Related
I am not sure how to get the right script
To get the reference code detail, one of those tables 'car_col' has to fill in not duplicate results from the other second tables 'car_cat', if 'car_col' doesn't have then 'car_cat' fill in
select
a. customer_id ,
a. car_code ,
b. description as code_desc ,
a. price
from product a
left join (select * from reference_codes where domain in ('car_col', 'car_cat') ) b
on a. car_code = b. code
output result;
customer_ID
code
description
123
12
blue
123
23
black
345
45
red
345
45
red
678
67
green
678
24
yellow
908
45
red
908
70
purple
as you can see customer 345 has double row code 45 red
REFERENCE TABLES below;
select *
from reference_codes
where domain = 'car_col'
DOMAIN
CODE
DESCRIPTION
car_col
12
blue
car_col
23
black
car_col
45
red
car_col
67
green
select *
from reference_codes
where domain = 'car_cat'
DOMAIN
CODE
DESCRIPTION
car_cat
24
yellow
car_cat
45
red
car_cat
70
purple
car_cat
90
row
I want output result
customer_ID
code
description
123
12
blue
123
23
black
345
45
red
678
67
green
678
24
yellow
908
45
red
908
70
purple
I am using ORACLE SQL
thank you
Hard to give a concrete answer with really seeing all the data or the model, but I'm interpreting your requirement as:
"If I can't find a join on a customer to CAR_COL then fall back to using CAR_CAT"
Taking your existing code, we can add a column to "prioritise" the data, eg
select *
from (
select
a.customer_id ,
a.car_code ,
b.description as code_desc ,
a.price,
row_number() over ( partition by customer_id, car_code
order by case when domain = 'car_col' then 1 else 2 end ) as rating
from product a
left join (select * from reference_codes
where domain in ('car_col', 'car_cat') ) b
on a. car_code = b. code
)
where rating = 1
If your sample data is something like here:
WITH
reference_codes (DOMAIN, CAR_CODE, DESCRIPTION) AS
(
Select 'car_col', 12, 'blue' From Dual Union All
Select 'car_col', 23, 'black' From Dual Union All
Select 'car_col', 45, 'red' From Dual Union All
Select 'car_col', 67, 'green' From Dual Union All
Select 'car_cat', 24, 'yellow' From Dual Union All
Select 'car_cat', 45, 'red' From Dual Union All
Select 'car_cat', 70, 'purple' From Dual Union All
Select 'car_cat', 90, 'row' From Dual
),
product (CUSTOMER_ID, CODE, PRICE) AS
(
Select 123, 12, 100 From Dual Union All
Select 123, 23, 100 From Dual Union All
Select 345, 45, 120 From Dual Union All
Select 345, 45, 120 From Dual Union All
Select 678, 67, 110 From Dual Union All
Select 678, 24, 110 From Dual Union All
Select 908, 45, 130 From Dual Union All
Select 908, 70, 130 From Dual
)
... then with your query the result is as you showed above.

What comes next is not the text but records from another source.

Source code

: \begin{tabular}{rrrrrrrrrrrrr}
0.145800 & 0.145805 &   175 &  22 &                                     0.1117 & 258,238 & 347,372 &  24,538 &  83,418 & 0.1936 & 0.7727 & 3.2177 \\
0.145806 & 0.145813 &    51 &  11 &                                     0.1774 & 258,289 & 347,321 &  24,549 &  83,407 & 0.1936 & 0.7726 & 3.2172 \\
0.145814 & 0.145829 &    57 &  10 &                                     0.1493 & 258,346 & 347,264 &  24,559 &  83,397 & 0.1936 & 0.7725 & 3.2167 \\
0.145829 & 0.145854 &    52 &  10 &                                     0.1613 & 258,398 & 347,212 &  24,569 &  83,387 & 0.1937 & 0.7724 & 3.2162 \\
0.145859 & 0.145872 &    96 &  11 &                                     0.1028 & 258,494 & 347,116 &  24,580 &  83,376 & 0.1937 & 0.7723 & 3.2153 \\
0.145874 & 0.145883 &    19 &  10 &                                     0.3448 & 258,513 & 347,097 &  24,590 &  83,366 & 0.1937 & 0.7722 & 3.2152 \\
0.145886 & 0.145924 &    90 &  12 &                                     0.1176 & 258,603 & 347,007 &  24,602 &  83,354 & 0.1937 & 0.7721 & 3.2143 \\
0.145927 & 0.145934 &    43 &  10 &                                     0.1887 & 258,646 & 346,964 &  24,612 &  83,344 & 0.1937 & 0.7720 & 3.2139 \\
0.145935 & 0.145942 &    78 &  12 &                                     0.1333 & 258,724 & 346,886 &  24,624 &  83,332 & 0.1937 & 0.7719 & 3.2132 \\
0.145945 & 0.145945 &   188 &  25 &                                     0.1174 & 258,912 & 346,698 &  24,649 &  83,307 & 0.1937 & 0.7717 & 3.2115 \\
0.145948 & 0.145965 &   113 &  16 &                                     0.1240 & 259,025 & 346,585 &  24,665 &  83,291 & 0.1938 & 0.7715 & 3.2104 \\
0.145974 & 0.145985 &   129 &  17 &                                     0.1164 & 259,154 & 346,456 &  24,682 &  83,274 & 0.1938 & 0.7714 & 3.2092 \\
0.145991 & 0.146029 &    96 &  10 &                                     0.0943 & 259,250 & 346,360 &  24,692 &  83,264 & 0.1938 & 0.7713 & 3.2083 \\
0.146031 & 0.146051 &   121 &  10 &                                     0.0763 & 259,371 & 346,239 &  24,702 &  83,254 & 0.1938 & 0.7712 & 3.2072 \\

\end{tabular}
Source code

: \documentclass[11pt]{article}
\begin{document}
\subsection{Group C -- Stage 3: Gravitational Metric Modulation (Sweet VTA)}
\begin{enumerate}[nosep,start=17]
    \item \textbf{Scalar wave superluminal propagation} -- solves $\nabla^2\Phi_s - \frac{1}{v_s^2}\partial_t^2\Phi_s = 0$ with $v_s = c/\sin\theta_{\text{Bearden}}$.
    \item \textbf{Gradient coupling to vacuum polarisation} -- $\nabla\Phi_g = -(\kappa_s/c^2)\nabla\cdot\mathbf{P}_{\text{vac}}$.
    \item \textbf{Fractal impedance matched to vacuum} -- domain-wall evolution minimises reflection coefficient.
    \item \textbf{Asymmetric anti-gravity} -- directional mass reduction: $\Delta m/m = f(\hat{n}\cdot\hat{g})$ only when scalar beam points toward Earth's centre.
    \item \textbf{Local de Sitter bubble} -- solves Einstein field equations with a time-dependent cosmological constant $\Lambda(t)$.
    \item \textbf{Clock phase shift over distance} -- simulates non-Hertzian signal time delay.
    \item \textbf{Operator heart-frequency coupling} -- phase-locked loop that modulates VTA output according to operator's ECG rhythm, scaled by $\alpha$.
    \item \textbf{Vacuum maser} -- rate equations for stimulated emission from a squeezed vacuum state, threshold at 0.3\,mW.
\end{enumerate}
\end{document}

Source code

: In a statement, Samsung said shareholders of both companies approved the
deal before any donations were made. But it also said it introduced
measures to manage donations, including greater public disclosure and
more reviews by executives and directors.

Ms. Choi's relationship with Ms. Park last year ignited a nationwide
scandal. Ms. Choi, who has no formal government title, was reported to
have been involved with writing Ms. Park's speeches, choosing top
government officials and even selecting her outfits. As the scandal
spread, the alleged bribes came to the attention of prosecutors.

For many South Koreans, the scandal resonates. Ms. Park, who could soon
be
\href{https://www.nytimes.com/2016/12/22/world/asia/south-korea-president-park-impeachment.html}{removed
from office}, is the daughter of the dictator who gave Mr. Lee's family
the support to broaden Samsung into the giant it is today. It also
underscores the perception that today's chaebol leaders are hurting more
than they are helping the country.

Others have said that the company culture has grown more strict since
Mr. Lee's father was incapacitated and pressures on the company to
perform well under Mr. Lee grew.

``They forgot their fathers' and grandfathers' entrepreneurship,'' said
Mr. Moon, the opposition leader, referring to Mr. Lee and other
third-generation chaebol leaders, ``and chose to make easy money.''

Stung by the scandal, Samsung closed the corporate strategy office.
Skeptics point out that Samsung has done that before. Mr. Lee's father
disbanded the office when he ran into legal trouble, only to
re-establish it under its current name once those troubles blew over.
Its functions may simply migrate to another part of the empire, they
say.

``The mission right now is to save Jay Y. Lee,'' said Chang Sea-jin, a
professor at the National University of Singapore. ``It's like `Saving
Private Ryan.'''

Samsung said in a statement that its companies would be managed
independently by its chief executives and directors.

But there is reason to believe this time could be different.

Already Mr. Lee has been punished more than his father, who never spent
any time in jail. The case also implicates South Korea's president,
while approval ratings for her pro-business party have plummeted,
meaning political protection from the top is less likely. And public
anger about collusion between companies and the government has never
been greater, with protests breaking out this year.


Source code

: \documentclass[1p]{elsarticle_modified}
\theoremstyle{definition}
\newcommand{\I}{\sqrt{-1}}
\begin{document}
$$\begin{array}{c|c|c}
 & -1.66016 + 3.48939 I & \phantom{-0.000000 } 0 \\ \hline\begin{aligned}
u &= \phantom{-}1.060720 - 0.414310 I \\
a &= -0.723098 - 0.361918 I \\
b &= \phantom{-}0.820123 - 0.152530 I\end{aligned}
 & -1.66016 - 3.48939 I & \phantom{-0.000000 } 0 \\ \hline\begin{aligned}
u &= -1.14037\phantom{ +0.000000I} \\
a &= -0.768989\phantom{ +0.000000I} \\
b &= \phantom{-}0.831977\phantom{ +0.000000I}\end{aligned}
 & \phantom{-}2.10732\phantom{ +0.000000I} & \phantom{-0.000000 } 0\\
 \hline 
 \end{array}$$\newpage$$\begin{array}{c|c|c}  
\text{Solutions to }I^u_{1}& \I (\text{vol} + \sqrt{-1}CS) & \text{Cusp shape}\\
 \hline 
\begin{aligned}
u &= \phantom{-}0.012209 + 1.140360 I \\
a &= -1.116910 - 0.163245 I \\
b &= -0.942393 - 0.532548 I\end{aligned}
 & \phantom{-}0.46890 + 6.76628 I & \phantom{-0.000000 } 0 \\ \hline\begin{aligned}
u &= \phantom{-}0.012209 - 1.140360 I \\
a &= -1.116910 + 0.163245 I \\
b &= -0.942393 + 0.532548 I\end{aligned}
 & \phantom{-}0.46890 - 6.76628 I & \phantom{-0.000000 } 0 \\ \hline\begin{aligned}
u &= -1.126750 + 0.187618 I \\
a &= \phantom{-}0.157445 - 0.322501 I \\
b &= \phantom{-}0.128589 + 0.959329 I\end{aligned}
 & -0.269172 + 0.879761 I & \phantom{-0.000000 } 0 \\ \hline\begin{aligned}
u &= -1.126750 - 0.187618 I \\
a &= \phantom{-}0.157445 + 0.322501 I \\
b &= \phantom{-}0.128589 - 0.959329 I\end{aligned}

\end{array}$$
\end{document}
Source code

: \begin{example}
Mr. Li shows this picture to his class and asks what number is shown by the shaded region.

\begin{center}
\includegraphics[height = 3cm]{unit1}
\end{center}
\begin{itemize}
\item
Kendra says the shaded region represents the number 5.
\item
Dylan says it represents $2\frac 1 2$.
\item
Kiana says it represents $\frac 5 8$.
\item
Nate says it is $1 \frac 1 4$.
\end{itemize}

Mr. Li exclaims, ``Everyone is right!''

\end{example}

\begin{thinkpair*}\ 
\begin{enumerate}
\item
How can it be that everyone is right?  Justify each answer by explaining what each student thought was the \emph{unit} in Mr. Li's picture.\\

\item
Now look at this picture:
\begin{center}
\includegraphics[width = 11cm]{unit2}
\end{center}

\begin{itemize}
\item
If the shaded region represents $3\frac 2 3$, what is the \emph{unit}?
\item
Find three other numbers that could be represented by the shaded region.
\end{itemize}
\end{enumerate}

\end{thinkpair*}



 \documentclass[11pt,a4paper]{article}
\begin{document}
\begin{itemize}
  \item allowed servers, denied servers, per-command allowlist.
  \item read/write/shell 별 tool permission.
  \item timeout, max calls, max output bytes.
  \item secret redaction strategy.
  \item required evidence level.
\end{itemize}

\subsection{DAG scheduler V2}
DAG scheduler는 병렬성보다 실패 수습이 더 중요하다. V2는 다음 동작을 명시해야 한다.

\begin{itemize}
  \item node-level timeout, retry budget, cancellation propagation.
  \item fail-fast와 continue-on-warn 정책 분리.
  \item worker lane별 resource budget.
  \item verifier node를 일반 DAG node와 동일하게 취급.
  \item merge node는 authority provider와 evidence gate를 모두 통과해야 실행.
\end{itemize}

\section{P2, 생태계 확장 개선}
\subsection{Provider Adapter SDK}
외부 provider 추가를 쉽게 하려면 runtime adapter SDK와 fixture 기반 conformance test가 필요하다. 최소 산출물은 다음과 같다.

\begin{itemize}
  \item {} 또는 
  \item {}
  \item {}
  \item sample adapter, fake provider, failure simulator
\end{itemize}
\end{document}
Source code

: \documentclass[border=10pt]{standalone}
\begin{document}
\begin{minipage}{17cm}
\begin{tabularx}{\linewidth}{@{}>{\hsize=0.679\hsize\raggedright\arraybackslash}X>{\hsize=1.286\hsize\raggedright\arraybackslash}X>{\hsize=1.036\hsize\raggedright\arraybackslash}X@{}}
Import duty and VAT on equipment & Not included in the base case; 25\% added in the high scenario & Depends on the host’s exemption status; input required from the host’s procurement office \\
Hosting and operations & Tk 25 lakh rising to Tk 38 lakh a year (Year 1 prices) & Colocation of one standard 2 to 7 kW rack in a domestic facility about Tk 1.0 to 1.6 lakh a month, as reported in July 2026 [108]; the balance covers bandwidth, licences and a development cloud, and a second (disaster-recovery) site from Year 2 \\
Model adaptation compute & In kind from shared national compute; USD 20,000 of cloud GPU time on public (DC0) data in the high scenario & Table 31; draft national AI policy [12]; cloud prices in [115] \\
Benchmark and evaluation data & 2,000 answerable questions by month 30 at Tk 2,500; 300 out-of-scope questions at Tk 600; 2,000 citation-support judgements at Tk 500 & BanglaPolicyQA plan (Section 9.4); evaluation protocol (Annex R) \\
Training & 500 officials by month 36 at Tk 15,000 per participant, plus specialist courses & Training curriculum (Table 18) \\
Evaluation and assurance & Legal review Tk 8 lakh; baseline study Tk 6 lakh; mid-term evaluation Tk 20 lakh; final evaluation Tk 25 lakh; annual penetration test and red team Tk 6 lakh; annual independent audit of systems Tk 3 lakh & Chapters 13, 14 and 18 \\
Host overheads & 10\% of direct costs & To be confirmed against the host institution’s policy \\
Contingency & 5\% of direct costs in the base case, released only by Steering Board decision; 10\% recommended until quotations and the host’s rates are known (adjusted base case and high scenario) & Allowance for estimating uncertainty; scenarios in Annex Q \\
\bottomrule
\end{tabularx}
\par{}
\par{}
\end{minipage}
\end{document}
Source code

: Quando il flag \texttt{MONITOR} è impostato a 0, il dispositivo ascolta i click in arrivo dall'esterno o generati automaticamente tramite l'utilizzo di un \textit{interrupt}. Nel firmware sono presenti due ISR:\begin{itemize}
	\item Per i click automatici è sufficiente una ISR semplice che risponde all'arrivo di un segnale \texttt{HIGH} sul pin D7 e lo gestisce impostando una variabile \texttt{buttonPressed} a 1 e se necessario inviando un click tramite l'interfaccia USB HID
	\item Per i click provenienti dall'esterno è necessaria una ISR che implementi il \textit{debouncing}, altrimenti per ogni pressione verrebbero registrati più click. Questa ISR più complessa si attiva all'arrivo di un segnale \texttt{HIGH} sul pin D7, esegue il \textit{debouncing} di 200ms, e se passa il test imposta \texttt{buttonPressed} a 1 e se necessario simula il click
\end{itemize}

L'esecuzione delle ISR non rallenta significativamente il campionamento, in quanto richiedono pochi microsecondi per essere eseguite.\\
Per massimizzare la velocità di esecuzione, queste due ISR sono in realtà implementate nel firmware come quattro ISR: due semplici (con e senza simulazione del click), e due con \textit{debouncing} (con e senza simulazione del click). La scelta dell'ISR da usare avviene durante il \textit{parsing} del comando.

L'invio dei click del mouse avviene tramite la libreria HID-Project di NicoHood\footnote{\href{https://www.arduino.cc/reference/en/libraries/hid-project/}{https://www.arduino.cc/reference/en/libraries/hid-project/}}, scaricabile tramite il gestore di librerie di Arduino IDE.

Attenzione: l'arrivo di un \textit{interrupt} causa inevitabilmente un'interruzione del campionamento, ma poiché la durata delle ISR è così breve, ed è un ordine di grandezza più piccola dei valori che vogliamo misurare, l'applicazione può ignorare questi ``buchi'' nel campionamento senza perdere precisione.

There is column PRICE selected but we can't see the values in your question, though.
CUSTOMER_ID CODE CODE_DESC PRICE
----------- ---------- --------- ----------
123 12 blue 100
123 23 black 100
345 45 red 120 -- one row less if 'car_col' is missing
345 45 red 120
345 45 red 120
345 45 red 120
678 24 yellow 110
678 67 green 110
908 70 purple 130
908 45 red 130
908 45 red 130
To get your expected result (if there are no different prices) you could just add DISTINCT keyword to get what you want:
Select DISTINCT
... ... ... your query
CUSTOMER_ID CODE CODE_DESC PRICE
----------- ---------- --------- ----------
123 12 blue 100
123 23 black 100
345 45 red 120
678 24 yellow 110
678 67 green 110
908 45 red 130
908 70 purple 130
... and if there are different prices than you could use aggregation with group by like below
Select
a.CUSTOMER_ID ,
a.CODE ,
b.DESCRIPTION "CODE_DESC",
AVG(a.PRICE) "AVG_PRICE"
From
product a
Left Join
( Select * From reference_codes Where DOMAIN IN('car_col', 'car_cat') ) b
ON(a.CODE = b.CAR_CODE)
Group By
a.CUSTOMER_ID ,
a.CODE ,
b.DESCRIPTION
Order By
a.CUSTOMER_ID
CUSTOMER_ID CODE CODE_DESC AVG_PRICE
----------- ---------- --------- ----------
123 12 blue 100
123 23 black 100
345 45 red 120
678 24 yellow 110
678 67 green 110
908 45 red 130
908 70 purple 130
Your query adjusted (depending on PRICE) either by DISTINCT or aggregation will work ok even when 'car_col' is missing:
WITH
reference_codes (DOMAIN, CAR_CODE, DESCRIPTION) AS
(
Select 'car_col', 12, 'blue' From Dual Union All
Select 'car_col', 23, 'black' From Dual Union All
--Select 'car_col', 45, 'red' From Dual Union All
Select 'car_col', 67, 'green' From Dual Union All
Select 'car_cat', 24, 'yellow' From Dual Union All
Select 'car_cat', 45, 'red' From Dual Union All
Select 'car_cat', 70, 'purple' From Dual Union All
Select 'car_cat', 90, 'row' From Dual
To get the desired output, you can use the CASE statement and ROW_NUMBER function in your SQL query as below:
select
a.customer_id,
a.car_code,
case
when row_number() over (partition by a.customer_id, a.car_code order by b.domain = 'car_col') = 1
then b.description
end as code_desc,
a.price
from product a
left join (select * from reference_codes where domain in ('car_col', 'car_cat') ) b
on a.car_code = b.code
group by a.customer_id, a.car_code, code_desc, a.price
The CASE statement checks if the ROW_NUMBER function is equal to 1, and returns the description only if it is. The ROW_NUMBER function is used to assign a unique number to each row within a partition (in this case, partitioned by customer_id and car_code) and ordered by the domain being equal to 'car_col'. By doing this, we ensure that the first row for each customer_id and car_code combination is the one from the 'car_col' table. The GROUP BY clause is used to aggregate the rows with the same customer_id, car_code, code_desc, and price.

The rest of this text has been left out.